В индивидуальном обывательском умонастроении утрированно преломились исторические вехи, связанные с наступлением брежневских "заморозков", знаменовавших сворачивание "оттепельного" вектора на десталинизацию общественного сознания. Через единичный эпизод, в психологически достоверных деталях поведения и речи рассказчика ("Я матком в душе, а сам с улыбочкой"), в сплетении окостеневших канцеляризмов с живым разговорным языком явлена поврежденность массового сознания, зацикленного на лживой, неустойчивой идеологии ("И гвоздит мне мозг многократное: // То ли гений он, а то ли нет еще?!") и по мере внутреннего, еще неявного саморазрушения Системы болезненно переживающего идеологические бреши: "Указание б чье-то ценное – // Да ведь нет его, указания!". Мишенью авторской сатиры становятся тупики политизированного мышления, а предметом художественного исследования выступает многосложное, таящее в себе глубинную конфликтность воздействие господствующей идеологии на реалии повседневного существования персонажей: "Они спорят там, они ссорятся! // Ну а я – решай, а мне – бессонница!".
Художественное осмысление внутреннего мира советского обывателя и свойств определяющей его психологию социальной действительности часто имеет в песенной поэзии Галича новеллистичную основу, предполагающую "сценичное" изображение коллизий повседневности, ее конфликтных узлов, раскрываемых поэтом в синтезе реалистически-конкретных и условно-фантастических форм.
В этой связи выделяются три уровня существования обывателя в галичевских песнях: семейно-бытовой, общественный, уровень истории.
Семейно-бытовая сфера обывательской жизни выведена в таких произведениях, как "Красный треугольник…" (1964), "История, проливающая свет…" (1969), "Жуткая история, которую я услышал в привокзальном шалмане" (1969) и др.
Песня "Красный треугольник, или товарищ Парамонова", написанная, по выражению автора, "от лица идиота", уже в заглавном цветовом эпитете содержит пародию на атрибуты официоза. Предметом изображения выступает здесь сфера личной жизни героя, его семейная драма, вызванная мимолетным увлечением на стороне и обрисованная в трагикомическом, откровенном сказовом повествовании ("вот стою я перед вами, словно голенький…"). В это повествование "встраиваются" речи и "тети Паши" об "аморалке", и жены героя – партийной чиновницы Парамоновой, чьи речевые жесты переданы сквозными, комически окрашенными психологическими ремарками ("вся стала черная", "как увидела меня, вся стала красная" и т.д.). В духе времени частная жизнь персонажей становится предметом партийного обсуждения, невыдуманные коллизии семейных отношений переводятся на язык официозных клише, что проявилось, в частности, в обилии советизмов в репликах героев: "залепили строгача с занесением", "за советскую семью образцовую"…
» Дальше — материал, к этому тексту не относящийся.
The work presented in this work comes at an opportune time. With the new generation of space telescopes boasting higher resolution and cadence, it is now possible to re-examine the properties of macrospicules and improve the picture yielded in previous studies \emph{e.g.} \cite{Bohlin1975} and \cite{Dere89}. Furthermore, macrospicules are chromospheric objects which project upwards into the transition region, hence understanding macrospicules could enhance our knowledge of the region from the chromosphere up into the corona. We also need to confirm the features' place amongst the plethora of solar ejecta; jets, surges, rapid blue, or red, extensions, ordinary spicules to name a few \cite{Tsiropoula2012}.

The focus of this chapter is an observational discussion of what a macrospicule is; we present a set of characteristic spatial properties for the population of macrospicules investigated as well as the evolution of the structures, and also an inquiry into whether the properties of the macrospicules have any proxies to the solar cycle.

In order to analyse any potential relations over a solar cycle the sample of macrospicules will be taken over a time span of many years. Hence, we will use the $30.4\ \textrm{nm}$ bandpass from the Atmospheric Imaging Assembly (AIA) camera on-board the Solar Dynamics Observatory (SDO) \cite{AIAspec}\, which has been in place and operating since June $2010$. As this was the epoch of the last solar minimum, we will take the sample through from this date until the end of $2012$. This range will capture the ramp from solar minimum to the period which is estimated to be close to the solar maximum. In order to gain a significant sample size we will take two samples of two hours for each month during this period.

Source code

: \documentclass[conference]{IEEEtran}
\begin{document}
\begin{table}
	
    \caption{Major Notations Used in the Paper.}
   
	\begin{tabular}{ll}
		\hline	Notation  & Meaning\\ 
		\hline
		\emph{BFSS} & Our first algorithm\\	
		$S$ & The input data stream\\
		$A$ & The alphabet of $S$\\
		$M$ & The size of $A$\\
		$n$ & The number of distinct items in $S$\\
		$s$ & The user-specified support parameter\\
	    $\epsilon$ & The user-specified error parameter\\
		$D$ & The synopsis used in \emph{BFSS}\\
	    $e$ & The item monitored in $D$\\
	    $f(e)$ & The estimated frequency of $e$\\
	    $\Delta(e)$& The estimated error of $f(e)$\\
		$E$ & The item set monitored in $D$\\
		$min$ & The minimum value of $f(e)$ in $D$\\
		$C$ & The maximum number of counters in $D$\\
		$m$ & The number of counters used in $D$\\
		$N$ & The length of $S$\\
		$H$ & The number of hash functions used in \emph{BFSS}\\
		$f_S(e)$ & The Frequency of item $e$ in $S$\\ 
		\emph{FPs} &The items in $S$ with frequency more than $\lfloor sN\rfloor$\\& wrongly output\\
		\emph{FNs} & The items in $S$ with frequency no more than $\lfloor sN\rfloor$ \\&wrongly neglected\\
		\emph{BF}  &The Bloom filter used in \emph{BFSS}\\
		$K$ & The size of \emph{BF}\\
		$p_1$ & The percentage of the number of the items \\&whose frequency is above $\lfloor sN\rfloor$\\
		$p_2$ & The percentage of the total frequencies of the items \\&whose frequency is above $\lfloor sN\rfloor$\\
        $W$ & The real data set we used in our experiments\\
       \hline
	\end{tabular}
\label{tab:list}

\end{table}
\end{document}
В плане художественного постижения обывательского сознания примечательна повествовательная манера рассказчика. За видимой "идиотической" наивностью в восприятии власти Системы, за попыткой "робко" следовать фарсовой логике, навязываемой уже разлагающейся тоталитарной действительностью ("И на жалость я их брал да испытывал, // И бумажку, что я псих, им зачитывал"), скрыто жало тонкой, язвительнейшей усмешки над абсурдностью происходящего. Особенно значимы в этом смысле имплицитное пародирование ходульных советских формул, приводимых для "самооправдания" ("И в моральном, говорю, моем облике // Есть растленное влияние Запада"), двуплановое – на грани "серьезности" и решительного осмеяния – изображение фарсовой драматургии партийного судилища, посредством чего Галич-художник раскрывается как оригинальный мастер комического эпизода:
Ну как про Гану – все в буфет за сардельками.
Я и сам бы взял кило, да плохо с деньгами.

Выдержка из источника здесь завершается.